<<<<
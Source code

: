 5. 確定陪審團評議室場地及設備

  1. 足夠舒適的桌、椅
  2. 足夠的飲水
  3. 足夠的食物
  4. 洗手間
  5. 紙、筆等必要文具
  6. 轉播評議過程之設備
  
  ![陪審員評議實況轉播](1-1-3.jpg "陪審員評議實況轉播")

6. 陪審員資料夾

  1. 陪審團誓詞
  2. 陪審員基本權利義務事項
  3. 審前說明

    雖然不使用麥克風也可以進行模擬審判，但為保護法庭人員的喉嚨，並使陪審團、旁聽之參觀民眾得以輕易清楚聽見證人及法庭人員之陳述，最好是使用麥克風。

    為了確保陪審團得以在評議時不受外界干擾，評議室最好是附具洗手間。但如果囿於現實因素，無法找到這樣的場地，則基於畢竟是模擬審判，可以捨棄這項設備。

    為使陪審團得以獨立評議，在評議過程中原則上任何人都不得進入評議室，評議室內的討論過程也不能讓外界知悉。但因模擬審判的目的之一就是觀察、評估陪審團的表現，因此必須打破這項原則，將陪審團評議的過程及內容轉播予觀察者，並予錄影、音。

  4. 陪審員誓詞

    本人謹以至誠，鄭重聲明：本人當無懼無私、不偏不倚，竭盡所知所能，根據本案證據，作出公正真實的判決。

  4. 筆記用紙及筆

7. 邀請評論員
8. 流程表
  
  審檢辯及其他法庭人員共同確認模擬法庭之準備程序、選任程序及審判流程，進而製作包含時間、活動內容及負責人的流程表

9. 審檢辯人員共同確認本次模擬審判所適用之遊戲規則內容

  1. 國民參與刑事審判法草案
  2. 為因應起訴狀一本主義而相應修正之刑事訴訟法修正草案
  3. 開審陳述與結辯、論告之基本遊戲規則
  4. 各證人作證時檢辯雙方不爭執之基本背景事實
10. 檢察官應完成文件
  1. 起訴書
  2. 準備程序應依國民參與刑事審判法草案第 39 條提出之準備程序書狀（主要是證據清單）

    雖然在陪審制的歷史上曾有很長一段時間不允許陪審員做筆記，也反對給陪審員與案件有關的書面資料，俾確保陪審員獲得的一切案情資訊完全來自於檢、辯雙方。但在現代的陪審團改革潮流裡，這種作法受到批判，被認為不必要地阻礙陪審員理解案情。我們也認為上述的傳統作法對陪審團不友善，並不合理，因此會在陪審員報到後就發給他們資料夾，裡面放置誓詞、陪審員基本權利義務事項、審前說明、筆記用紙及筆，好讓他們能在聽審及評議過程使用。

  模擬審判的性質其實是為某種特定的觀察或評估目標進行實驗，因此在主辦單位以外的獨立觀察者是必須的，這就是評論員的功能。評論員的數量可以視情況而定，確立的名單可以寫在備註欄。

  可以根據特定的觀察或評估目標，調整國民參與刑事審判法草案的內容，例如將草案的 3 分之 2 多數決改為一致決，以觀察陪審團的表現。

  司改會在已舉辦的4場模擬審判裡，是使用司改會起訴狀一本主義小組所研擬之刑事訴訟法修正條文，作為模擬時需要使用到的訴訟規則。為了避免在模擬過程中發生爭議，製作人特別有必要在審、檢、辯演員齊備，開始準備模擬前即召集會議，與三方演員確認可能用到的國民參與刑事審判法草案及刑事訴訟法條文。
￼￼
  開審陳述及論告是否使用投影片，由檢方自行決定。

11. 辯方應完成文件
>>>>
» **Required work**
One inclusive range is required: first line of the data through the line containing "9. 審檢辯人員共同確認本次模擬審判所適用之遊戲規則內容". Set it down exactly and output nothing else.

» **Output for this exercise**
Source code

: 5. 確定陪審團評議室場地及設備

  1. 足夠舒適的桌、椅
  2. 足夠的飲水
  3. 足夠的食物
  4. 洗手間
  5. 紙、筆等必要文具
  6. 轉播評議過程之設備
  
  ![陪審員評議實況轉播](1-1-3.jpg "陪審員評議實況轉播")

6. 陪審員資料夾

  1. 陪審團誓詞
  2. 陪審員基本權利義務事項
  3. 審前說明

    雖然不使用麥克風也可以進行模擬審判，但為保護法庭人員的喉嚨，並使陪審團、旁聽之參觀民眾得以輕易清楚聽見證人及法庭人員之陳述，最好是使用麥克風。

    為了確保陪審團得以在評議時不受外界干擾，評議室最好是附具洗手間。但如果囿於現實因素，無法找到這樣的場地，則基於畢竟是模擬審判，可以捨棄這項設備。

    為使陪審團得以獨立評議，在評議過程中原則上任何人都不得進入評議室，評議室內的討論過程也不能讓外界知悉。但因模擬審判的目的之一就是觀察、評估陪審團的表現，因此必須打破這項原則，將陪審團評議的過程及內容轉播予觀察者，並予錄影、音。

  4. 陪審員誓詞

    本人謹以至誠，鄭重聲明：本人當無懼無私、不偏不倚，竭盡所知所能，根據本案證據，作出公正真實的判決。

  4. 筆記用紙及筆

7. 邀請評論員
8. 流程表
  
  審檢辯及其他法庭人員共同確認模擬法庭之準備程序、選任程序及審判流程，進而製作包含時間、活動內容及負責人的流程表

9. 審檢辯人員共同確認本次模擬審判所適用之遊戲規則內容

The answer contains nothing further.